BNSF leads the charge on testing battery electric locomotive - gok
https://www.bnsf.com/news-media/railtalk/service/battery-electric-locomotive.html
======
dredmorbius
The concept here is a battery-powered locomotive to be used in conjunction in
a set ("consist") with conventional diesel-electric traction units. There
should be some gains including capacity to provide traction and idle fuel-
based traction especially in rail yards.

The article omits mention of direct electrification of freight rail, a long-
standing concept that's been largely rejected in the US for numerous reasons
(I'll see if I can track down references on this). The short version: there's
a _lot_ of trackage, much of it remote from any generating source, and the
vast masses and long grades involved make ensuring power quality a challenge.

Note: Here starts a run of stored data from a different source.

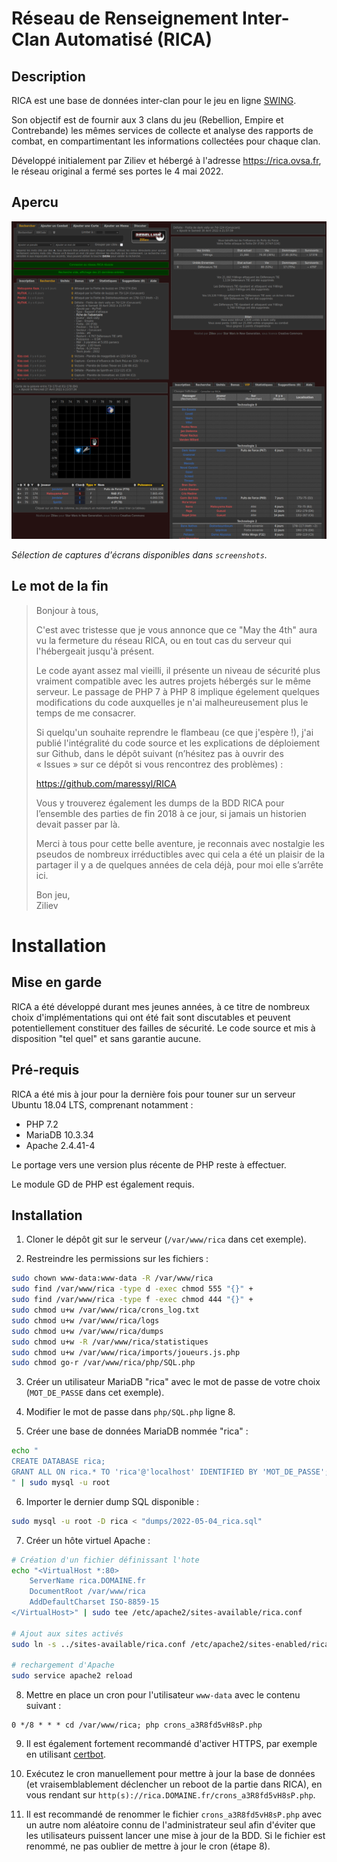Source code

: # Réseau de Renseignement Inter-Clan Automatisé (RICA)

## Description

RICA est une base de données inter-clan pour le jeu en ligne [SWING](https://www.ngswing.com).

Son objectif est de fournir aux 3 clans du jeu (Rebellion, Empire et Contrebande) les mêmes services de collecte et analyse des rapports de combat, en compartimentant les informations collectées pour chaque clan.

Développé initialement par Ziliev et hébergé à l'adresse https://rica.ovsa.fr, le réseau original a fermé ses portes le 4 mai 2022.

## Apercu

![Apercu](https://github.com/maressyl/RICA/raw/main/screenshots/Apercu_600.png)

*Sélection de captures d'écrans disponibles dans `screenshots`.*

## Le mot de la fin

> Bonjour à tous,
> 
> C'est avec tristesse que je vous annonce que ce "May the 4th" aura vu la fermeture du réseau RICA, ou en tout cas du serveur qui l'hébergeait jusqu'à présent.
> 
> Le code ayant assez mal vieilli, il présente un niveau de sécurité plus vraiment compatible avec les autres projets hébergés sur le même serveur. Le passage de PHP 7 à PHP 8 implique égelement quelques modifications du code auxquelles je n'ai malheureusement plus le temps de me consacrer.
> 
> Si quelqu'un souhaite reprendre le flambeau (ce que j'espère !), j'ai publié l'intégralité du code source et les explications de déploiement sur Github, dans le dépôt suivant (n’hésitez pas à ouvrir des « Issues » sur ce dépôt si vous rencontrez des problèmes) :
> 
> https://github.com/maressyl/RICA
> 
> Vous y trouverez également les dumps de la BDD RICA pour l’ensemble des parties de fin 2018 à ce jour, si jamais un historien devait passer par là.
> 
> Merci à tous pour cette belle aventure, je reconnais avec nostalgie les pseudos de nombreux irréductibles avec qui cela a été un plaisir de la partager il y a de quelques années de cela déjà, pour moi elle s’arrête ici.
> 
> 
> Bon jeu, \
> Ziliev

# Installation

## Mise en garde

RICA a été développé durant mes jeunes années, à ce titre de nombreux choix d'implémentations qui ont été fait sont discutables et peuvent potentiellement constituer des failles de sécurité. Le code source et mis à disposition "tel quel" et sans garantie aucune.

## Pré-requis

RICA a été mis à jour pour la dernière fois pour touner sur un serveur Ubuntu 18.04 LTS, comprenant notamment :
- PHP 7.2
- MariaDB 10.3.34
- Apache 2.4.41-4

Le portage vers une version plus récente de PHP reste à effectuer.

Le module GD de PHP est également requis.

## Installation

1. Cloner le dépôt git sur le serveur (`/var/www/rica` dans cet exemple).

2. Restreindre les permissions sur les fichiers :

```bash
sudo chown www-data:www-data -R /var/www/rica
sudo find /var/www/rica -type d -exec chmod 555 "{}" +
sudo find /var/www/rica -type f -exec chmod 444 "{}" +
sudo chmod u+w /var/www/rica/crons_log.txt
sudo chmod u+w /var/www/rica/logs
sudo chmod u+w /var/www/rica/dumps
sudo chmod u+w -R /var/www/rica/statistiques
sudo chmod u+w /var/www/rica/imports/joueurs.js.php
sudo chmod go-r /var/www/rica/php/SQL.php
```

3. Créer un utilisateur MariaDB "rica" avec le mot de passe de votre choix (`MOT_DE_PASSE` dans cet exemple).

4. Modifier le mot de passe dans `php/SQL.php` ligne 8.

5. Créer une base de données MariaDB nommée "rica" :

```bash
echo "
CREATE DATABASE rica;
GRANT ALL ON rica.* TO 'rica'@'localhost' IDENTIFIED BY 'MOT_DE_PASSE';
" | sudo mysql -u root
```

6. Importer le dernier dump SQL disponible :

```bash
sudo mysql -u root -D rica < "dumps/2022-05-04_rica.sql"
```

7. Créer un hôte virtuel Apache :

```bash
# Création d'un fichier définissant l'hote
echo "<VirtualHost *:80>
	ServerName rica.DOMAINE.fr
	DocumentRoot /var/www/rica
	AddDefaultCharset ISO-8859-15
</VirtualHost>" | sudo tee /etc/apache2/sites-available/rica.conf

# Ajout aux sites activés
sudo ln -s ../sites-available/rica.conf /etc/apache2/sites-enabled/rica.conf

# rechargement d'Apache
sudo service apache2 reload
```

8. Mettre en place un cron pour l'utilisateur `www-data` avec le contenu suivant :

```
0 */8 * * * cd /var/www/rica; php crons_a3R8fd5vH8sP.php
```

9. Il est également fortement recommandé d'activer HTTPS, par exemple en utilisant [certbot](https://certbot.eff.org/).

10. Exécutez le cron manuellement pour mettre à jour la base de données (et vraisemblablement déclencher un reboot de la partie dans RICA), en vous rendant sur `http(s)://rica.DOMAINE.fr/crons_a3R8fd5vH8sP.php`.

11. Il est recommandé de renommer le fichier `crons_a3R8fd5vH8sP.php` avec un autre nom aléatoire connu de l'administrateur seul afin d'éviter que les utilisateurs puissent lancer une mise à jour de la BDD. Si le fichier est renommé, ne pas oublier de mettre à jour le cron (étape 8).

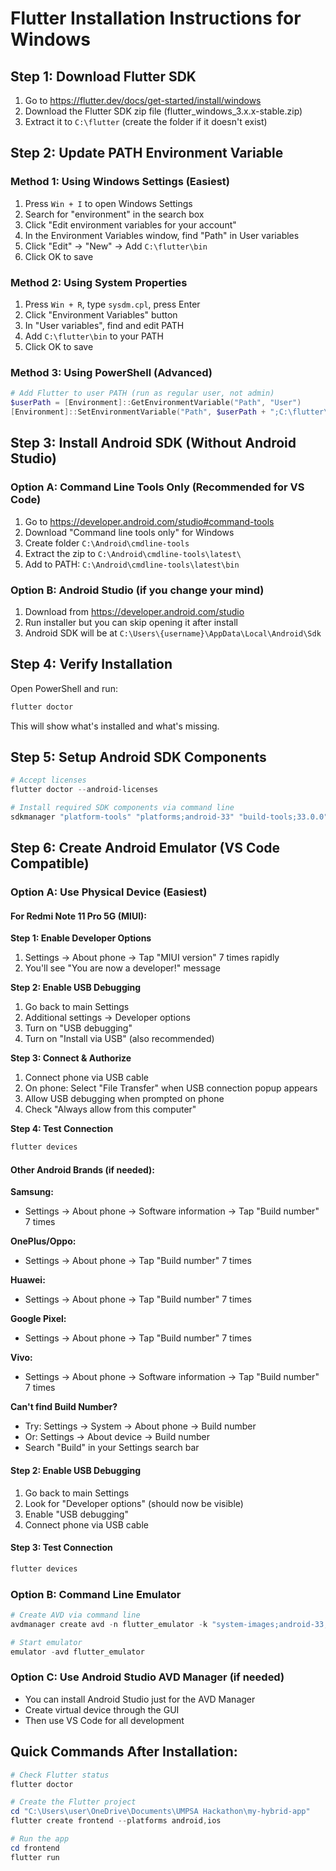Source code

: # Flutter Installation Instructions for Windows

## Step 1: Download Flutter SDK
1. Go to https://flutter.dev/docs/get-started/install/windows
2. Download the Flutter SDK zip file (flutter_windows_3.x.x-stable.zip)
3. Extract it to `C:\flutter` (create the folder if it doesn't exist)

## Step 2: Update PATH Environment Variable

### Method 1: Using Windows Settings (Easiest)
1. Press `Win + I` to open Windows Settings
2. Search for "environment" in the search box
3. Click "Edit environment variables for your account"
4. In the Environment Variables window, find "Path" in User variables
5. Click "Edit" → "New" → Add `C:\flutter\bin`
6. Click OK to save

### Method 2: Using System Properties
1. Press `Win + R`, type `sysdm.cpl`, press Enter
2. Click "Environment Variables" button
3. In "User variables", find and edit PATH
4. Add `C:\flutter\bin` to your PATH
5. Click OK to save

### Method 3: Using PowerShell (Advanced)
```powershell
# Add Flutter to user PATH (run as regular user, not admin)
$userPath = [Environment]::GetEnvironmentVariable("Path", "User")
[Environment]::SetEnvironmentVariable("Path", $userPath + ";C:\flutter\bin", "User")
```

## Step 3: Install Android SDK (Without Android Studio)

### Option A: Command Line Tools Only (Recommended for VS Code)
1. Go to https://developer.android.com/studio#command-tools
2. Download "Command line tools only" for Windows
3. Create folder `C:\Android\cmdline-tools` 
4. Extract the zip to `C:\Android\cmdline-tools\latest\`
5. Add to PATH: `C:\Android\cmdline-tools\latest\bin`

### Option B: Android Studio (if you change your mind)
1. Download from https://developer.android.com/studio
2. Run installer but you can skip opening it after install
3. Android SDK will be at `C:\Users\{username}\AppData\Local\Android\Sdk`

## Step 4: Verify Installation
Open PowerShell and run:
```powershell
flutter doctor
```

This will show what's installed and what's missing.

## Step 5: Setup Android SDK Components
```powershell
# Accept licenses
flutter doctor --android-licenses

# Install required SDK components via command line
sdkmanager "platform-tools" "platforms;android-33" "build-tools;33.0.0"
```

## Step 6: Create Android Emulator (VS Code Compatible)

### Option A: Use Physical Device (Easiest)

#### For Redmi Note 11 Pro 5G (MIUI):

**Step 1: Enable Developer Options**
1. Settings → About phone → Tap "MIUI version" 7 times rapidly
2. You'll see "You are now a developer!" message

**Step 2: Enable USB Debugging** 
1. Go back to main Settings
2. Additional settings → Developer options
3. Turn on "USB debugging"
4. Turn on "Install via USB" (also recommended)

**Step 3: Connect & Authorize**
1. Connect phone via USB cable
2. On phone: Select "File Transfer" when USB connection popup appears
3. Allow USB debugging when prompted on phone
4. Check "Always allow from this computer"

**Step 4: Test Connection**
```powershell
flutter devices
```

#### Other Android Brands (if needed):

**Samsung:**
- Settings → About phone → Software information → Tap "Build number" 7 times

**OnePlus/Oppo:**
- Settings → About phone → Tap "Build number" 7 times

**Huawei:**
- Settings → About phone → Tap "Build number" 7 times

**Google Pixel:**
- Settings → About phone → Tap "Build number" 7 times

**Vivo:**
- Settings → About phone → Software information → Tap "Build number" 7 times

**Can't find Build Number?**
- Try: Settings → System → About phone → Build number
- Or: Settings → About device → Build number
- Search "Build" in your Settings search bar

#### Step 2: Enable USB Debugging
1. Go back to main Settings
2. Look for "Developer options" (should now be visible)
3. Enable "USB debugging"
4. Connect phone via USB cable

#### Step 3: Test Connection
```powershell
flutter devices
```

### Option B: Command Line Emulator
```powershell
# Create AVD via command line
avdmanager create avd -n flutter_emulator -k "system-images;android-33;google_apis;x86_64"

# Start emulator
emulator -avd flutter_emulator
```

### Option C: Use Android Studio AVD Manager (if needed)
- You can install Android Studio just for the AVD Manager
- Create virtual device through the GUI
- Then use VS Code for all development

## Quick Commands After Installation:
```powershell
# Check Flutter status
flutter doctor

# Create the Flutter project
cd "C:\Users\user\OneDrive\Documents\UMPSA Hackathon\my-hybrid-app"
flutter create frontend --platforms android,ios

# Run the app
cd frontend
flutter run
```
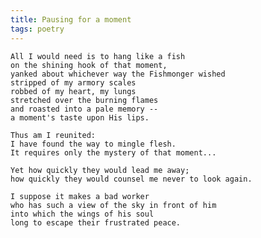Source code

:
 ```yaml
---
title: Pausing for a moment
tags: poetry
---
```


    All I would need is to hang like a fish
    on the shining hook of that moment,
    yanked about whichever way the Fishmonger wished
    stripped of my armory scales
    robbed of my heart, my lungs
    stretched over the burning flames
    and roasted into a pale memory --
    a moment's taste upon His lips.

    Thus am I reunited:
    I have found the way to mingle flesh.
    It requires only the mystery of that moment...

    Yet how quickly they would lead me away;
    how quickly they would counsel me never to look again.

    I suppose it makes a bad worker
    who has such a view of the sky in front of him
    into which the wings of his soul
    long to escape their frustrated peace.


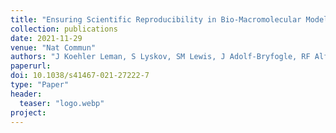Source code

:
 ```yaml
---
title: "Ensuring Scientific Reproducibility in Bio-Macromolecular Modeling via Extensive, Automated Benchmarks"
collection: publications
date: 2021-11-29
venue: "Nat Commun"
authors: "J Koehler Leman, S Lyskov, SM Lewis, J Adolf-Bryfogle, RF Alford, K Barlow, Z Ben-Aharon, D Farrell, J Fell, WA Hansen, A Harmalkar, J Jeliazkov, G Kuenze, JD Krys, A Ljubetič, AL Loshbaugh, J Maguire, R Moretti, VK Mulligan, ML Nance, PT Nguyen, S Ó Conchúir, SS Roy Burman, R Samanta, ST Smith, F Teets, JKS Tiemann, A Watkins, H Woods, BJ Yachnin, CD Bahl, C Bailey-Kellogg, D Baker, R Das, F DiMaio, SD Khare, T Kortemme, JW Labonte, K Lindorff-Larsen, J Meiler, W Schief, O Schueler-Furman, JB Siegel, A Stein, V Yarov-Yarovoy, B Kuhlman, A Leaver-Fay, D Gront, JJ Gray, R Bonneau"
paperurl:
doi: 10.1038/s41467-021-27222-7
type: "Paper"
header:
  teaser: "logo.webp"
project:
---
```

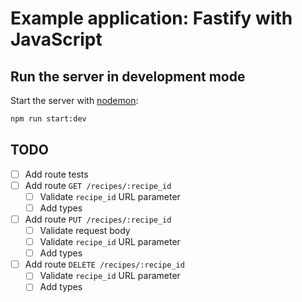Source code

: # Example application: Fastify with JavaScript

## Run the server in development mode

Start the server with [nodemon](https://www.npmjs.com/package/nodemon):

```bash
npm run start:dev
```

## TODO

- [ ] Add route tests
- [ ] Add route `GET /recipes/:recipe_id`
  - [ ] Validate `recipe_id` URL parameter
  - [ ] Add types
- [ ] Add route `PUT /recipes/:recipe_id`
  - [ ] Validate request body
  - [ ] Validate `recipe_id` URL parameter
  - [ ] Add types
- [ ] Add route `DELETE /recipes/:recipe_id`
  - [ ] Validate `recipe_id` URL parameter
  - [ ] Add types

The thought occurs that batter-based traction plus electrification might
address this in part, especially allowing for a boost to climbing and
regenerative capture on grade descents which would otherwise pose grid
challenges. The article does not discuss either possiblity, as it avoids the
topic entirely.

It also avoids mention of the frequently-cited fact that freight rail achieves
efficiencies of up to 500 ton-miles per gallon, second only to marine shipping
as the most efficient form of transport yet developed. Rail's performance is
already exemplary. Improvements remain welcomed.